MATERIALS PROVIDED START

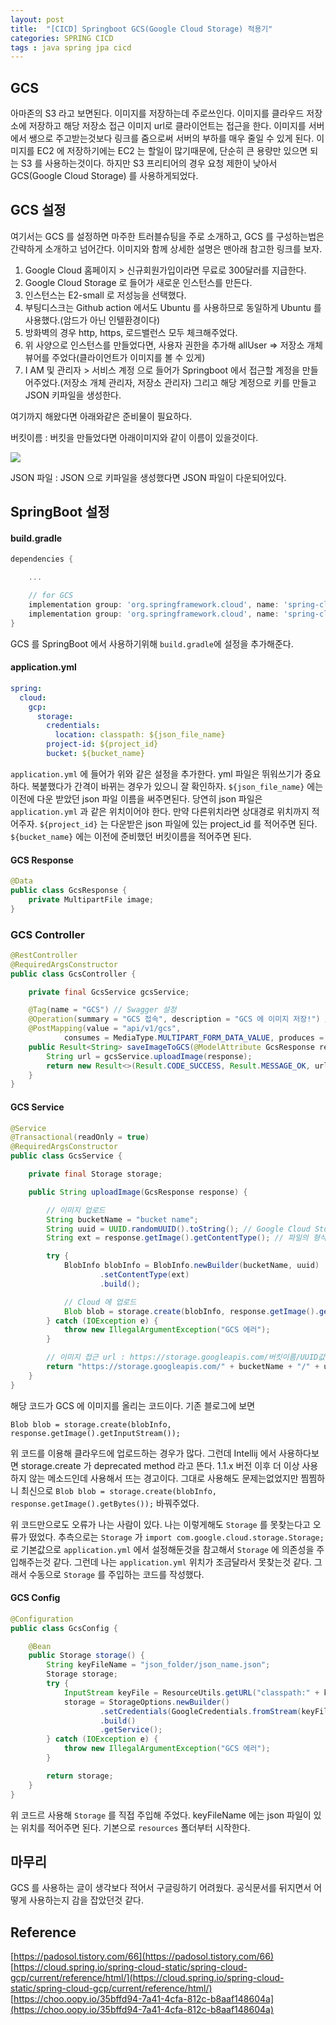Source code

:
 ```yaml
---
layout: post
title:  "[CICD] Springboot GCS(Google Cloud Storage) 적용기"
categories: SPRING CICD
tags : java spring jpa cicd
---
```


## GCS

아마존의 S3 라고 보면된다. 이미지를 저장하는데 주로쓰인다. 이미지를 클라우드 저장소에 저장하고 해당 저장소 접근 이미지 url로 클라이언트는 접근을 한다. 이미지를 서버에서 쌩으로 주고받는것보다 링크를 줌으로써 서버의 부하를 매우 줄일 수 있게 된다. 이미지를 EC2 에 저장하기에는 EC2 는 할일이 많기때문에, 단순히 큰 용량만 있으면 되는 S3 를 사용하는것이다. 하지만 S3 프리티어의 경우 요청 제한이 낮아서 GCS(Google Cloud Storage) 를 사용하게되었다.

## GCS 설정

여기서는 GCS 를 설정하면 마주한 트러블슈팅을 주로 소개하고, GCS 를 구성하는법은 간략하게 소개하고 넘어간다. 이미지와 함께 상세한 설명은 맨아래 참고한 링크를 보자.

1. Google Cloud 홈페이지 > 신규회원가입이라면 무료로 300달러를 지급한다.
2. Google Cloud Storage 로 들어가 새로운 인스턴스를 만든다.
3. 인스턴스는 E2-small 로 저성능을 선택했다.
4. 부팅디스크는 Github action 에서도 Ubuntu 를 사용하므로 동일하게 Ubuntu 를 사용했다.(암드가 아닌 인텔환경이다)
5. 방화벽의 경우 http, https, 로드밸런스 모두 체크해주었다.
6. 위 사양으로 인스턴스를 만들었다면, 사용자 권한을 추가해 allUser => 저장소 개체 뷰어를 주었다(클라이언트가 이미지를 볼 수 있게)
7. I AM 및 관리자 > 서비스 계정 으로 들어가 Springboot 에서 접근할 계정을 만들어주었다.(저장소 개체 관리자, 저장소 관리자) 그리고 해당 계정으로 키를 만들고 JSON 키파일을 생성한다.

여기까지 해왔다면 아래와같은 준비물이 필요하다.

버킷이름 : 버킷을 만들었다면 아래이미지와 같이 이름이 있을것이다.

<img src="../../assets/img/posts/ci/gcs1.png">

JSON 파일 : JSON 으로 키파일을 생성했다면 JSON 파일이 다운되어있다.

## SpringBoot 설정

#### build.gradle

```gradle
dependencies {

    ...

	// for GCS
	implementation group: 'org.springframework.cloud', name: 'spring-cloud-gcp-starter', version: '1.2.8.RELEASE'
	implementation group: 'org.springframework.cloud', name: 'spring-cloud-gcp-storage', version: '1.2.8.RELEASE'
}
```

GCS 를 SpringBoot 에서 사용하기위해 `build.gradle`에 설정을 추가해준다.

#### application.yml

```yml
spring:
  cloud:
    gcp:
      storage:
        credentials:
          location: classpath: ${json_file_name}
        project-id: ${project_id}
        bucket: ${bucket_name}
```

`application.yml` 에 들어가 위와 같은 설정을 추가한다. yml 파일은 뛰워쓰기가 중요하다. 복붙했다가 간격이 바뀌는 경우가 있으니 잘 확인하자. `${json_file_name}` 에는 이전에 다운 받았던 json 파일 이름을 써주면된다. 당연히 json 파일은 `application.yml` 과 같은 위치이어야 한다. 만약 다른위치라면 상대경로 위치까지 적어주자. `${project_id}` 는 다운받은 json 파일에 있는 project_id 를 적어주면 된다. `${bucket_name}` 에는 이전에 준비했던 버킷이름을 적어주면 된다.

#### GCS Response

```java
@Data
public class GcsResponse {
    private MultipartFile image;
}

```

### GCS Controller

```java
@RestController
@RequiredArgsConstructor
public class GcsController {

    private final GcsService gcsService;

    @Tag(name = "GCS") // Swagger 설정
    @Operation(summary = "GCS 접속", description = "GCS 에 이미지 저장!") // Swagger 설정
    @PostMapping(value = "api/v1/gcs", 
            consumes = MediaType.MULTIPART_FORM_DATA_VALUE, produces = MediaType.APPLICATION_JSON_VALUE) // Swagger 에서 Multipartfile 받는 방법
    public Result<String> saveImageToGCS(@ModelAttribute GcsResponse response) {
        String url = gcsService.uploadImage(response);
        return new Result<>(Result.CODE_SUCCESS, Result.MESSAGE_OK, url);
    }
}
```

#### GCS Service

```java
@Service
@Transactional(readOnly = true)
@RequiredArgsConstructor
public class GcsService {

    private final Storage storage;

    public String uploadImage(GcsResponse response) {

        // 이미지 업로드
        String bucketName = "bucket name";
        String uuid = UUID.randomUUID().toString(); // Google Cloud Storage에 저장될 파일 이름(중복 이름 안되게 저장하도록 주의)
        String ext = response.getImage().getContentType(); // 파일의 형식 ex) JPG

        try {
            BlobInfo blobInfo = BlobInfo.newBuilder(bucketName, uuid)
                    .setContentType(ext)
                    .build();

            // Cloud 에 업로드
            Blob blob = storage.create(blobInfo, response.getImage().getBytes());
        } catch (IOException e) {
            throw new IllegalArgumentException("GCS 에러");
        }

        // 이미지 접근 url : https://storage.googleapis.com/버킷이름/UUID값
        return "https://storage.googleapis.com/" + bucketName + "/" + uuid;
    }
}
```

해당 코드가 GCS 에 이미지를 올리는 코드이다. 
기존 블로그에 보면

```
Blob blob = storage.create(blobInfo, response.getImage().getInputStream());
```

위 코드를 이용해 클라우드에 업로드하는 경우가 많다. 그런데 Intellij 에서 사용하다보면 storage.create 가 deprecated method 라고 뜬다. 1.1.x 버전 이후 더 이상 사용하지 않는 메소드인데 사용해서 뜨는 경고이다. 그대로 사용해도 문제는없었지만 찜찜하니 최신으로 `Blob blob = storage.create(blobInfo, response.getImage().getBytes());` 바꿔주었다.

위 코드만으로도 오류가 나는 사람이 있다. 나는 이렇게해도 `Storage` 를 못찾는다고 오류가 떴었다. 추측으로는 `Storage` 가 `import com.google.cloud.storage.Storage;` 로 기본값으로 `application.yml` 에서 설정해둔것을 참고해서 `Storage` 에 의존성을 주입해주는것 같다. 그런데 나는 `application.yml` 위치가 조금달라서 못찾는것 같다. 그래서 수동으로 `Storage` 를 주입하는 코드를 작성했다.

#### GCS Config

```java
@Configuration
public class GcsConfig {

    @Bean
    public Storage storage() {
        String keyFileName = "json_folder/json_name.json";
        Storage storage;
        try {
            InputStream keyFile = ResourceUtils.getURL("classpath:" + keyFileName).openStream();
            storage = StorageOptions.newBuilder()
                    .setCredentials(GoogleCredentials.fromStream(keyFile))
                    .build()
                    .getService();
        } catch (IOException e) {
            throw new IllegalArgumentException("GCS 에러");
        }

        return storage;
    }
}
```

위 코드르 사용해 `Storage` 를 직접 주입해 주었다. keyFileName 에는 json 파일이 있는 위치를 적어주면 된다. 기본으로 `resources` 폴더부터 시작한다.

## 마무리

GCS 를 사용하는 글이 생각보다 적어서 구글링하기 어려웠다. 공식문서를 뒤지면서 어떻게 사용하는지 감을 잡았던것 같다. 


## Reference

[https://padosol.tistory.com/66](https://padosol.tistory.com/66)
[https://cloud.spring.io/spring-cloud-static/spring-cloud-gcp/current/reference/html/](https://cloud.spring.io/spring-cloud-static/spring-cloud-gcp/current/reference/html/)
[https://choo.oopy.io/35bffd94-7a41-4cfa-812c-b8aaf148604a](https://choo.oopy.io/35bffd94-7a41-4cfa-812c-b8aaf148604a)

MATERIALS PROVIDED END

## WHAT THE TASK REQUIRES
In the listing above, find each line where "classpath" occurs and copy it.

## SOLUTION FOR THIS TASK
          location: classpath: ${json_file_name}
            InputStream keyFile = ResourceUtils.getURL("classpath:" + keyFileName).openStream();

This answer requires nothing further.